Ubieta relies on United States v. Verderame, 51 F.3d 249 (11th Cir. 1995),
to support his argument. In Verderame, a defendant was arraigned on May 4 and
proceeded to trial on June 7, despite the defendant’s four unopposed motions to
continue. Id. at 250–51. We reasoned that, “[u]nder certain circumstances, denial
of a motion for continuance of trial may vitiate the effect” of a defendant’s Sixth
and Fourteenth Amendment rights to assistance of counsel and due process. Id. at
251. “To prevail on such a claim, a defendant must show that the denial of the
motion for continuance was an abuse of discretion which resulted in specific
substantial prejudice.” Id. (emphasis added).
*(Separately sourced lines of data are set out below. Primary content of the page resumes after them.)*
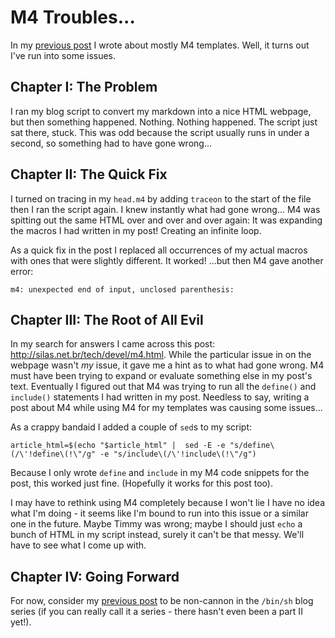 # M4 Troubles...

In my [previous post](https://zakaria.org/posts/2020-08-01-shblog) I wrote about mostly M4 templates.
Well, it turns out I've run into some issues.

## Chapter I: The Problem

I ran my blog script to convert my markdown into a nice HTML webpage, but then something happened. Nothing. Nothing happened. The script just sat there, stuck. This was odd because the script usually runs in under a second, so something had to have gone wrong...

## Chapter II: The Quick Fix

I turned on tracing in my `head.m4` by adding `traceon` to the start of the file then I ran the script again. I knew instantly what had gone wrong... M4 was spitting out the same HTML over and over and over again: It was expanding the macros I had written in my post! Creating an infinite loop.

As a quick fix in the post I replaced all occurrences of my actual macros with ones that were slightly different. It worked! ...but then M4 gave another error: 

	m4: unexpected end of input, unclosed parenthesis:

## Chapter III: The Root of All Evil

In my search for answers I came across this post: http://silas.net.br/tech/devel/m4.html. While the particular issue in on the webpage wasn't *my* issue, it gave me a hint as to what had gone wrong. M4 must have been trying to expand or evaluate something else in my post's text. Eventually I figured out that M4 was trying to run all the `define()` and `include()` statements I had written in my post. Needless to say, writing a post about M4 while using M4 for my templates was causing some issues...

As a crappy bandaid I added a couple of `sed`s to my script:

	article_html=$(echo "$article_html" |  sed -E -e "s/define\(/\'!define\(!\"/g" -e "s/include\(/\'!include\(!\"/g")

Because I only wrote `define` and `include` in my M4 code snippets for the post, this worked just fine. (Hopefully it works for this post too).

I may have to rethink using M4 completely because I won't lie I have no idea what I'm doing - it seems like I'm bound to run into this issue or a similar one in the future. Maybe Timmy was wrong; maybe I should just `echo` a bunch of HTML in my script instead, surely it can't be that messy. We'll have to see what I come up with.

## Chapter IV: Going Forward

For now, consider my [previous post](https://zakaria.org/posts/2020-08-01-shblog) to be non-cannon in the `/bin/sh` blog series (if you can really call it a series - there hasn't even been a part II yet!).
In Verderame, the brief time
window prior to trial rendered defense counsel unable to defend against “two
major drug trafficking conspiracies and the forfeiture of almost all of [the
defendant’s] property including his home” because he only had thirty-four days to
prepare for a trial, in which the government “abruptly shifted focus away from the
cocaine conspiracy a mere four days before trial.” Id. at 251–52. Furthermore,
there was not enough time for the defense “to gather the requisite financial
information, obtain pertinent travel papers, interview witnesses, and review
documents the government continued to provide up to the day of trial.” Id. at 252.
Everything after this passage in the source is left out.